== Segment start ==
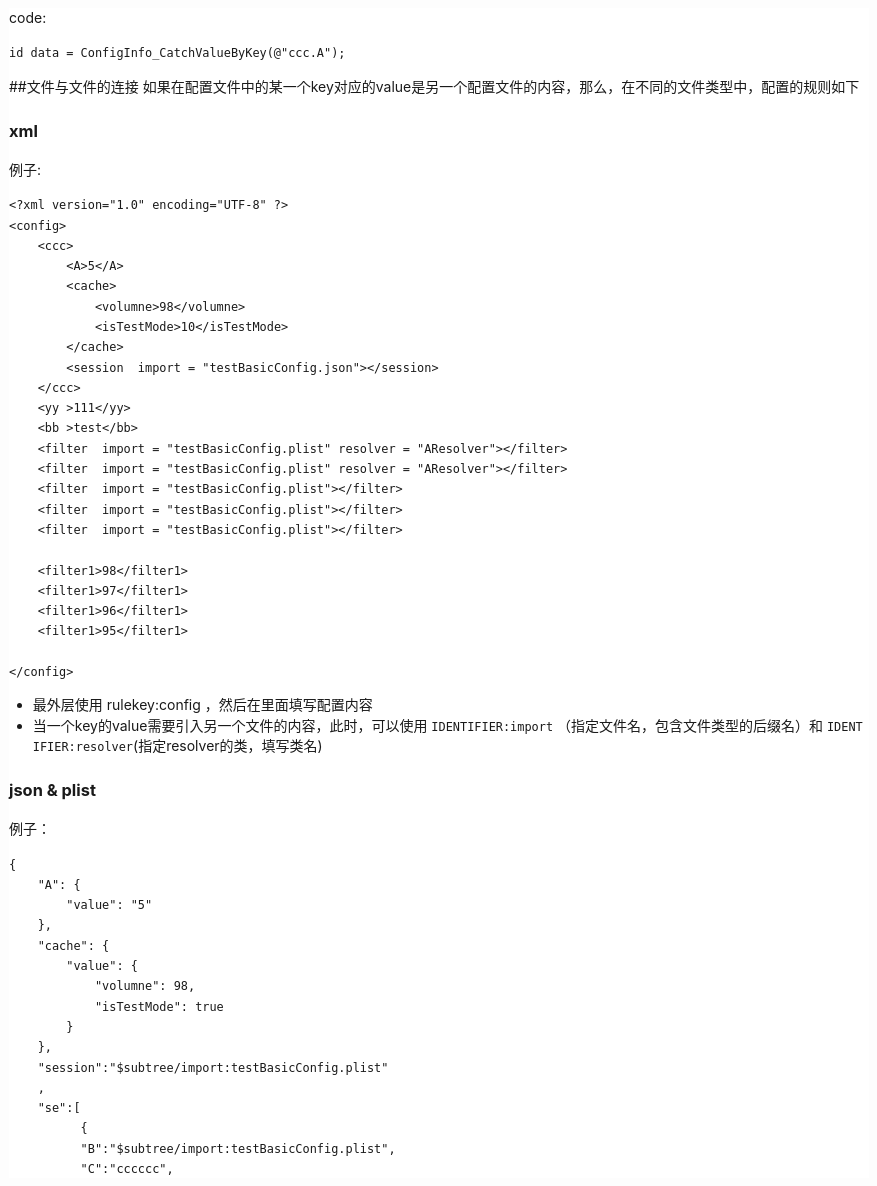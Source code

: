 code:

```
id data = ConfigInfo_CatchValueByKey(@"ccc.A");

```



##文件与文件的连接
如果在配置文件中的某一个key对应的value是另一个配置文件的内容，那么，在不同的文件类型中，配置的规则如下
  
### xml
例子:

```
<?xml version="1.0" encoding="UTF-8" ?>
<config>
    <ccc>
        <A>5</A>
        <cache>
            <volumne>98</volumne>
            <isTestMode>10</isTestMode>
        </cache>
        <session  import = "testBasicConfig.json"></session>
    </ccc>
    <yy >111</yy>
    <bb >test</bb>
    <filter  import = "testBasicConfig.plist" resolver = "AResolver"></filter>
    <filter  import = "testBasicConfig.plist" resolver = "AResolver"></filter>
    <filter  import = "testBasicConfig.plist"></filter>
    <filter  import = "testBasicConfig.plist"></filter>
    <filter  import = "testBasicConfig.plist"></filter>
    
    <filter1>98</filter1>
    <filter1>97</filter1>
    <filter1>96</filter1>
    <filter1>95</filter1>
    
</config>
```

- 最外层使用 rulekey:config ，然后在里面填写配置内容 
- 当一个key的value需要引入另一个文件的内容，此时，可以使用 `IDENTIFIER:import` （指定文件名，包含文件类型的后缀名）和 `IDENTIFIER:resolver`(指定resolver的类，填写类名)


### json & plist

例子：

```
{
    "A": {
        "value": "5"
    },
    "cache": {
        "value": {
            "volumne": 98,
            "isTestMode": true
        }
    },
    "session":"$subtree/import:testBasicConfig.plist"
    ,
    "se":[
          {
          "B":"$subtree/import:testBasicConfig.plist",
          "C":"cccccc",
```
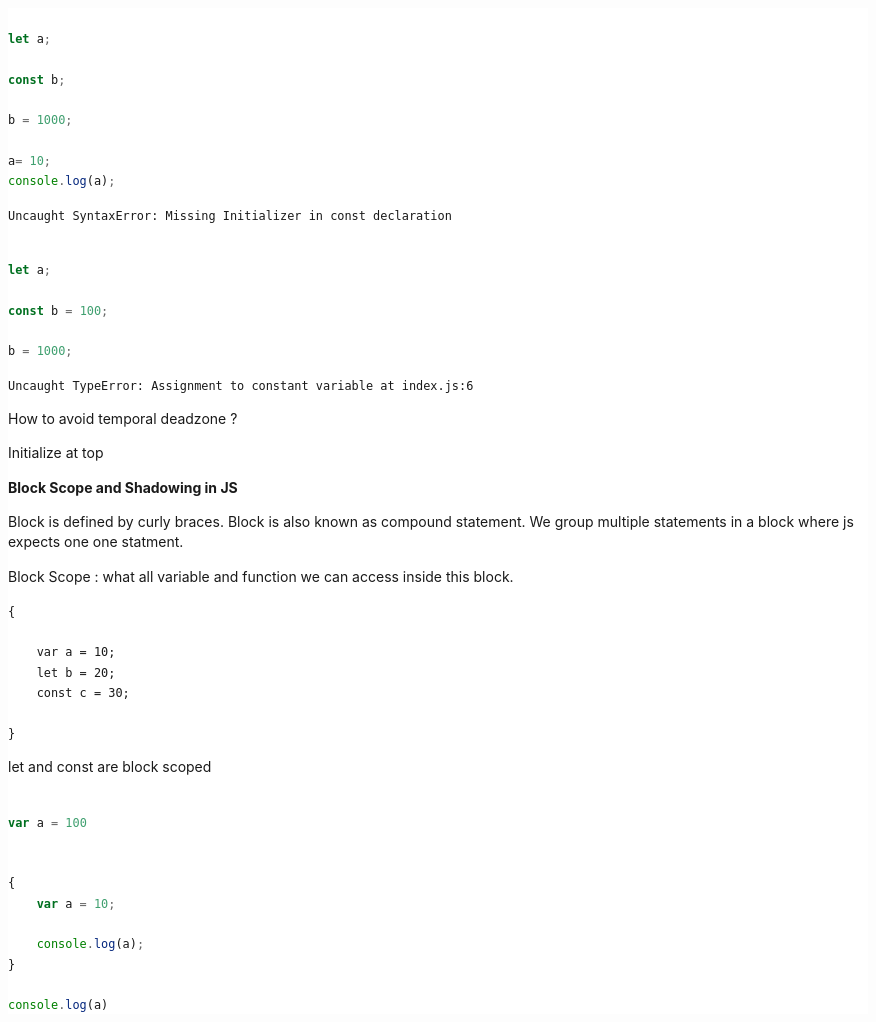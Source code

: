 
```js

let a;

const b;

b = 1000;

a= 10;
console.log(a);
```


```
Uncaught SyntaxError: Missing Initializer in const declaration
```

```js

let a;

const b = 100;

b = 1000;
```
```
Uncaught TypeError: Assignment to constant variable at index.js:6
```

How to avoid temporal deadzone ?

Initialize at top



**Block Scope and Shadowing in JS**




Block is defined by curly braces. Block is also known as compound statement. We group multiple statements in a block where js expects one one statment.


Block Scope : what all variable and function we can access inside this block.

```
{

    var a = 10;
    let b = 20;
    const c = 30;

}

```

let and const are block scoped


```js

var a = 100


{
    var a = 10;

    console.log(a);
}

console.log(a)

```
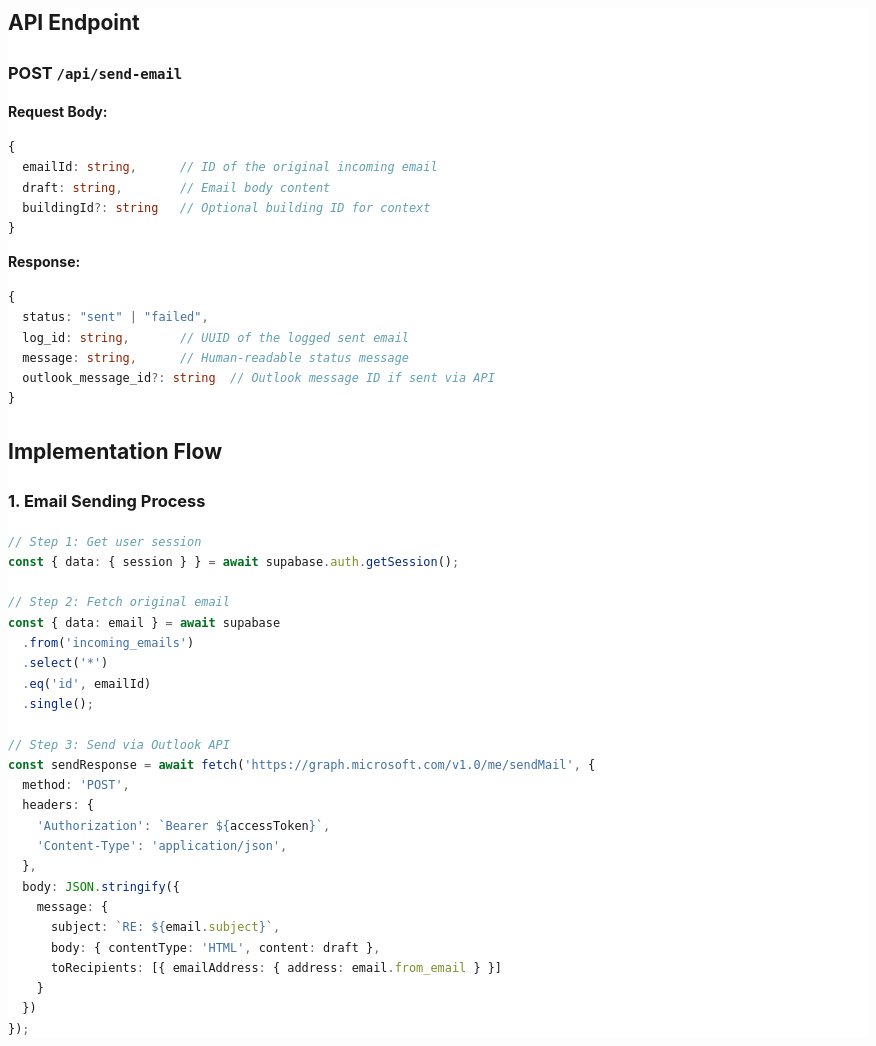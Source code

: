 ## API Endpoint

### POST `/api/send-email`

**Request Body:**
```typescript
{
  emailId: string,      // ID of the original incoming email
  draft: string,        // Email body content
  buildingId?: string   // Optional building ID for context
}
```

**Response:**
```typescript
{
  status: "sent" | "failed",
  log_id: string,       // UUID of the logged sent email
  message: string,      // Human-readable status message
  outlook_message_id?: string  // Outlook message ID if sent via API
}
```

## Implementation Flow

### 1. Email Sending Process

```typescript
// Step 1: Get user session
const { data: { session } } = await supabase.auth.getSession();

// Step 2: Fetch original email
const { data: email } = await supabase
  .from('incoming_emails')
  .select('*')
  .eq('id', emailId)
  .single();

// Step 3: Send via Outlook API
const sendResponse = await fetch('https://graph.microsoft.com/v1.0/me/sendMail', {
  method: 'POST',
  headers: {
    'Authorization': `Bearer ${accessToken}`,
    'Content-Type': 'application/json',
  },
  body: JSON.stringify({
    message: {
      subject: `RE: ${email.subject}`,
      body: { contentType: 'HTML', content: draft },
      toRecipients: [{ emailAddress: { address: email.from_email } }]
    }
  })
});
```
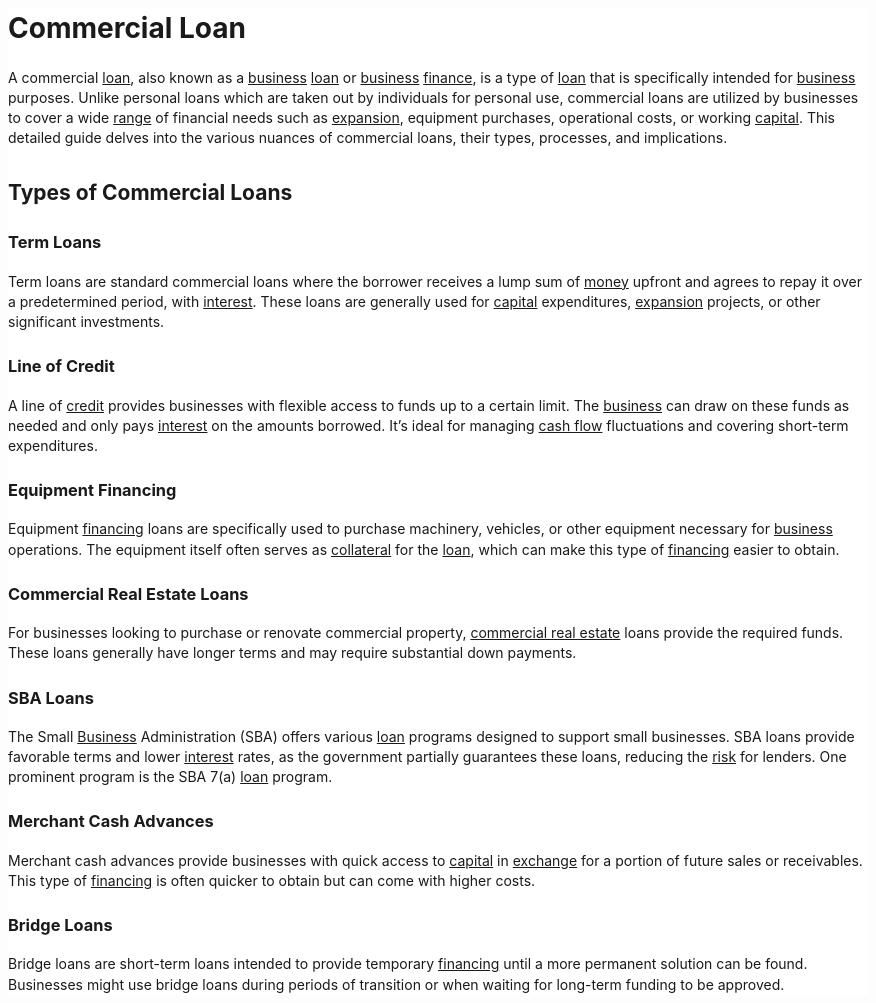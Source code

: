 # Commercial Loan

A commercial [loan](../l/loan.md), also known as a [business](../b/business.md) [loan](../l/loan.md) or [business](../b/business.md) [finance](../f/finance.md), is a type of [loan](../l/loan.md) that is specifically intended for [business](../b/business.md) purposes. Unlike personal loans which are taken out by individuals for personal use, commercial loans are utilized by businesses to cover a wide [range](../r/range.md) of financial needs such as [expansion](../e/expansion.md), equipment purchases, operational costs, or working [capital](../c/capital.md). This detailed guide delves into the various nuances of commercial loans, their types, processes, and implications.

## Types of Commercial Loans

### Term Loans
Term loans are standard commercial loans where the borrower receives a lump sum of [money](../m/money.md) upfront and agrees to repay it over a predetermined period, with [interest](../i/interest.md). These loans are generally used for [capital](../c/capital.md) expenditures, [expansion](../e/expansion.md) projects, or other significant investments.

### Line of Credit
A line of [credit](../c/credit.md) provides businesses with flexible access to funds up to a certain limit. The [business](../b/business.md) can draw on these funds as needed and only pays [interest](../i/interest.md) on the amounts borrowed. It’s ideal for managing [cash flow](../c/cash_flow.md) fluctuations and covering short-term expenditures.

### Equipment Financing
Equipment [financing](../f/financing.md) loans are specifically used to purchase machinery, vehicles, or other equipment necessary for [business](../b/business.md) operations. The equipment itself often serves as [collateral](../c/collateral.md) for the [loan](../l/loan.md), which can make this type of [financing](../f/financing.md) easier to obtain.

### Commercial Real Estate Loans
For businesses looking to purchase or renovate commercial property, [commercial real estate](../c/commercial_real_estate.md) loans provide the required funds. These loans generally have longer terms and may require substantial down payments.

### SBA Loans
The Small [Business](../b/business.md) Administration (SBA) offers various [loan](../l/loan.md) programs designed to support small businesses. SBA loans provide favorable terms and lower [interest](../i/interest.md) rates, as the government partially guarantees these loans, reducing the [risk](../r/risk.md) for lenders. One prominent program is the SBA 7(a) [loan](../l/loan.md) program.

### Merchant Cash Advances
Merchant cash advances provide businesses with quick access to [capital](../c/capital.md) in [exchange](../e/exchange.md) for a portion of future sales or receivables. This type of [financing](../f/financing.md) is often quicker to obtain but can come with higher costs.

### Bridge Loans
Bridge loans are short-term loans intended to provide temporary [financing](../f/financing.md) until a more permanent solution can be found. Businesses might use bridge loans during periods of transition or when waiting for long-term funding to be approved.
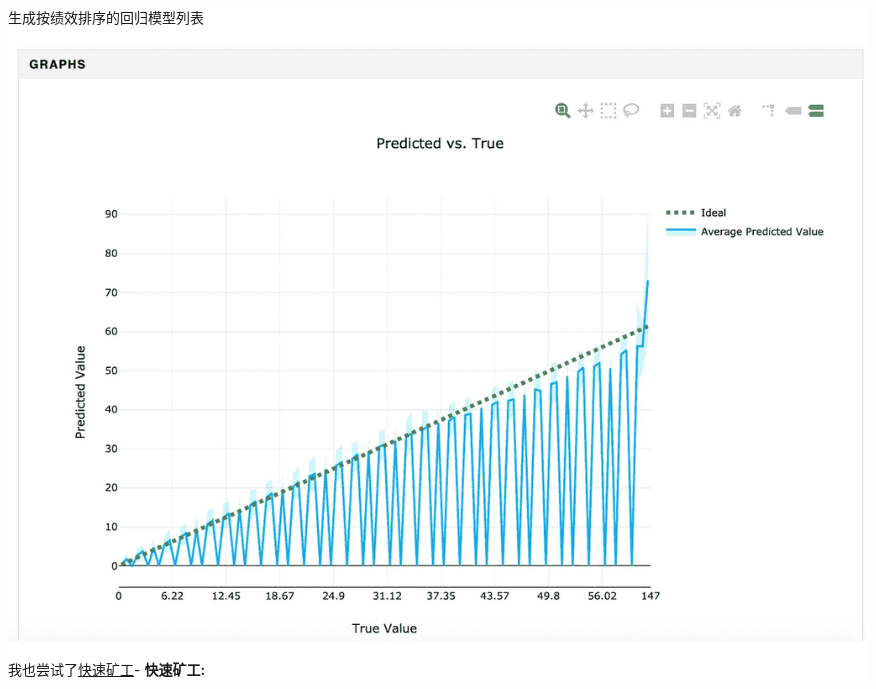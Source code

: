 生成按绩效排序的回归模型列表

![](img/e851dddfeb642da3020d265eb06ea46d.png)

我也尝试了[快速矿工](https://docs.rapidminer.com/latest/server/cloud/microsoft-azure.html)-
**快速矿工:**
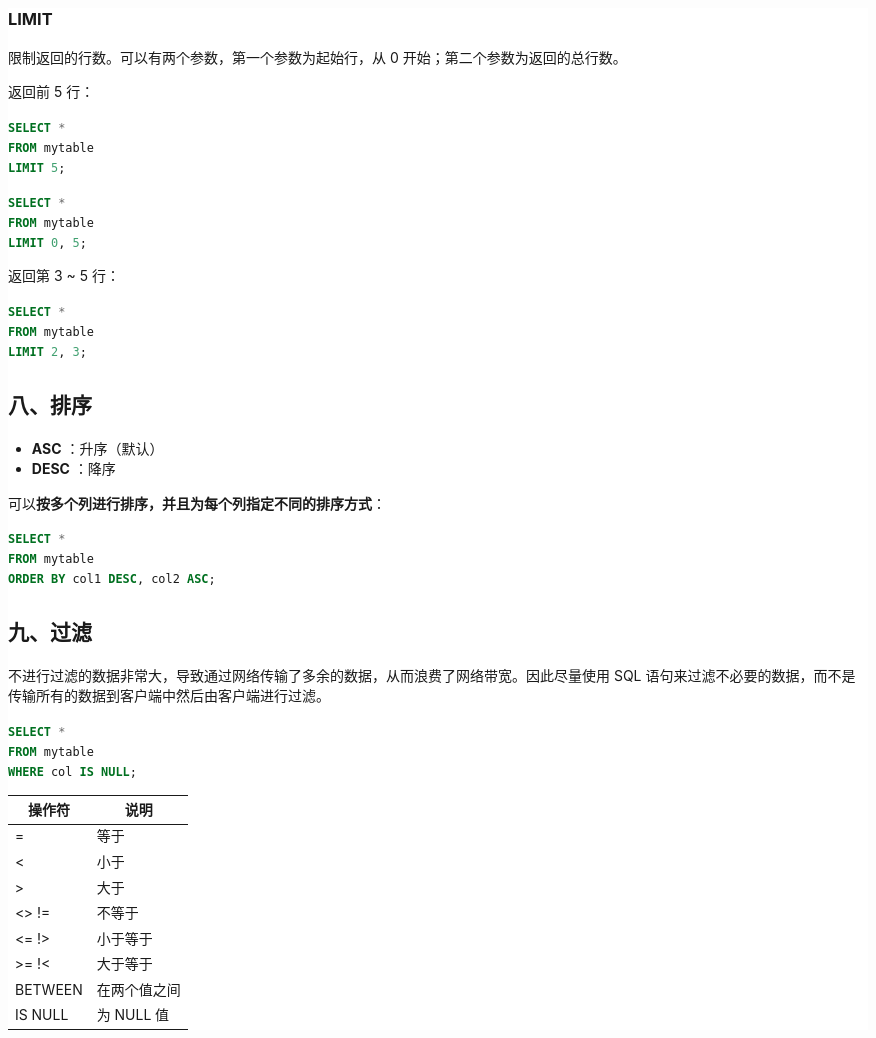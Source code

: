 ### LIMIT

限制返回的行数。可以有两个参数，第一个参数为起始行，从 0 开始；第二个参数为返回的总行数。

返回前 5 行：

```sql
SELECT *
FROM mytable
LIMIT 5;
```

```sql
SELECT *
FROM mytable
LIMIT 0, 5;
```

返回第 3 ~ 5 行：

```sql
SELECT *
FROM mytable
LIMIT 2, 3;
```

## 八、排序

- **ASC** ：升序（默认）
- **DESC** ：降序

可以**按多个列进行排序，并且为每个列指定不同的排序方式**：

```sql
SELECT *
FROM mytable
ORDER BY col1 DESC, col2 ASC;
```

## 九、过滤

不进行过滤的数据非常大，导致通过网络传输了多余的数据，从而浪费了网络带宽。因此尽量使用 SQL 语句来过滤不必要的数据，而不是传输所有的数据到客户端中然后由客户端进行过滤。

```sql
SELECT *
FROM mytable
WHERE col IS NULL;
```

| 操作符  | 说明         |
| ------- | ------------ |
| =       | 等于         |
| <       | 小于         |
| >       | 大于         |
| <> !=   | 不等于       |
| <= !>   | 小于等于     |
| >= !<   | 大于等于     |
| BETWEEN | 在两个值之间 |
| IS NULL | 为 NULL 值   |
== Segment end ==
*Work request*:
Leaving out the pictures, repeat all of the entries exactly.

*Response for this exercise*:
Source code

: code:

```
id data = ConfigInfo_CatchValueByKey(@"ccc.A");

```



##文件与文件的连接
如果在配置文件中的某一个key对应的value是另一个配置文件的内容，那么，在不同的文件类型中，配置的规则如下
  
### xml
例子:

```
<?xml version="1.0" encoding="UTF-8" ?>
<config>
    <ccc>
        <A>5</A>
        <cache>
            <volumne>98</volumne>
            <isTestMode>10</isTestMode>
        </cache>
        <session  import = "testBasicConfig.json"></session>
    </ccc>
    <yy >111</yy>
    <bb >test</bb>
    <filter  import = "testBasicConfig.plist" resolver = "AResolver"></filter>
    <filter  import = "testBasicConfig.plist" resolver = "AResolver"></filter>
    <filter  import = "testBasicConfig.plist"></filter>
    <filter  import = "testBasicConfig.plist"></filter>
    <filter  import = "testBasicConfig.plist"></filter>
    
    <filter1>98</filter1>
    <filter1>97</filter1>
    <filter1>96</filter1>
    <filter1>95</filter1>
    
</config>
```

- 最外层使用 rulekey:config ，然后在里面填写配置内容 
- 当一个key的value需要引入另一个文件的内容，此时，可以使用 `IDENTIFIER:import` （指定文件名，包含文件类型的后缀名）和 `IDENTIFIER:resolver`(指定resolver的类，填写类名)


### json & plist

例子：

```
{
    "A": {
        "value": "5"
    },
    "cache": {
        "value": {
            "volumne": 98,
            "isTestMode": true
        }
    },
    "session":"$subtree/import:testBasicConfig.plist"
    ,
    "se":[
          {
          "B":"$subtree/import:testBasicConfig.plist",
          "C":"cccccc",
```
Source code

: 
```js

let a;

const b;

b = 1000;

a= 10;
console.log(a);
```


```
Uncaught SyntaxError: Missing Initializer in const declaration
```

```js

let a;

const b = 100;

b = 1000;
```
```
Uncaught TypeError: Assignment to constant variable at index.js:6
```

How to avoid temporal deadzone ?

Initialize at top



**Block Scope and Shadowing in JS**




Block is defined by curly braces. Block is also known as compound statement. We group multiple statements in a block where js expects one one statment.


Block Scope : what all variable and function we can access inside this block.

```
{

    var a = 10;
    let b = 20;
    const c = 30;

}

```

let and const are block scoped


```js

var a = 100


{
    var a = 10;

    console.log(a);
}

console.log(a)

```
Source code

: ## API Endpoint

### POST `/api/send-email`

**Request Body:**
```typescript
{
  emailId: string,      // ID of the original incoming email
  draft: string,        // Email body content
  buildingId?: string   // Optional building ID for context
}
```

**Response:**
```typescript
{
  status: "sent" | "failed",
  log_id: string,       // UUID of the logged sent email
  message: string,      // Human-readable status message
  outlook_message_id?: string  // Outlook message ID if sent via API
}
```

## Implementation Flow

### 1. Email Sending Process

```typescript
// Step 1: Get user session
const { data: { session } } = await supabase.auth.getSession();

// Step 2: Fetch original email
const { data: email } = await supabase
  .from('incoming_emails')
  .select('*')
  .eq('id', emailId)
  .single();

// Step 3: Send via Outlook API
const sendResponse = await fetch('https://graph.microsoft.com/v1.0/me/sendMail', {
  method: 'POST',
  headers: {
    'Authorization': `Bearer ${accessToken}`,
    'Content-Type': 'application/json',
  },
  body: JSON.stringify({
    message: {
      subject: `RE: ${email.subject}`,
      body: { contentType: 'HTML', content: draft },
      toRecipients: [{ emailAddress: { address: email.from_email } }]
    }
  })
});
```
Source code

: # Commercial Loan

A commercial [loan](../l/loan.md), also known as a [business](../b/business.md) [loan](../l/loan.md) or [business](../b/business.md) [finance](../f/finance.md), is a type of [loan](../l/loan.md) that is specifically intended for [business](../b/business.md) purposes. Unlike personal loans which are taken out by individuals for personal use, commercial loans are utilized by businesses to cover a wide [range](../r/range.md) of financial needs such as [expansion](../e/expansion.md), equipment purchases, operational costs, or working [capital](../c/capital.md). This detailed guide delves into the various nuances of commercial loans, their types, processes, and implications.

## Types of Commercial Loans

### Term Loans
Term loans are standard commercial loans where the borrower receives a lump sum of [money](../m/money.md) upfront and agrees to repay it over a predetermined period, with [interest](../i/interest.md). These loans are generally used for [capital](../c/capital.md) expenditures, [expansion](../e/expansion.md) projects, or other significant investments.

### Line of Credit
A line of [credit](../c/credit.md) provides businesses with flexible access to funds up to a certain limit. The [business](../b/business.md) can draw on these funds as needed and only pays [interest](../i/interest.md) on the amounts borrowed. It’s ideal for managing [cash flow](../c/cash_flow.md) fluctuations and covering short-term expenditures.

### Equipment Financing
Equipment [financing](../f/financing.md) loans are specifically used to purchase machinery, vehicles, or other equipment necessary for [business](../b/business.md) operations. The equipment itself often serves as [collateral](../c/collateral.md) for the [loan](../l/loan.md), which can make this type of [financing](../f/financing.md) easier to obtain.

### Commercial Real Estate Loans
For businesses looking to purchase or renovate commercial property, [commercial real estate](../c/commercial_real_estate.md) loans provide the required funds. These loans generally have longer terms and may require substantial down payments.

### SBA Loans
The Small [Business](../b/business.md) Administration (SBA) offers various [loan](../l/loan.md) programs designed to support small businesses. SBA loans provide favorable terms and lower [interest](../i/interest.md) rates, as the government partially guarantees these loans, reducing the [risk](../r/risk.md) for lenders. One prominent program is the SBA 7(a) [loan](../l/loan.md) program.

### Merchant Cash Advances
Merchant cash advances provide businesses with quick access to [capital](../c/capital.md) in [exchange](../e/exchange.md) for a portion of future sales or receivables. This type of [financing](../f/financing.md) is often quicker to obtain but can come with higher costs.

### Bridge Loans
Bridge loans are short-term loans intended to provide temporary [financing](../f/financing.md) until a more permanent solution can be found. Businesses might use bridge loans during periods of transition or when waiting for long-term funding to be approved.
Source code

: 生成按绩效排序的回归模型列表

![](img/e851dddfeb642da3020d265eb06ea46d.png)

我也尝试了[快速矿工](https://docs.rapidminer.com/latest/server/cloud/microsoft-azure.html)-
**快速矿工:**
Source code

: ### LIMIT

限制返回的行数。可以有两个参数，第一个参数为起始行，从 0 开始；第二个参数为返回的总行数。

返回前 5 行：

```sql
SELECT *
FROM mytable
LIMIT 5;
```

```sql
SELECT *
FROM mytable
LIMIT 0, 5;
```

返回第 3 ~ 5 行：

```sql
SELECT *
FROM mytable
LIMIT 2, 3;
```

## 八、排序

- **ASC** ：升序（默认）
- **DESC** ：降序

可以**按多个列进行排序，并且为每个列指定不同的排序方式**：

```sql
SELECT *
FROM mytable
ORDER BY col1 DESC, col2 ASC;
```

## 九、过滤

不进行过滤的数据非常大，导致通过网络传输了多余的数据，从而浪费了网络带宽。因此尽量使用 SQL 语句来过滤不必要的数据，而不是传输所有的数据到客户端中然后由客户端进行过滤。

```sql
SELECT *
FROM mytable
WHERE col IS NULL;
```

| 操作符  | 说明         |
| ------- | ------------ |
| =       | 等于         |
| <       | 小于         |
| >       | 大于         |
| <> !=   | 不等于       |
| <= !>   | 小于等于     |
| >= !<   | 大于等于     |
| BETWEEN | 在两个值之间 |
| IS NULL | 为 NULL 值   |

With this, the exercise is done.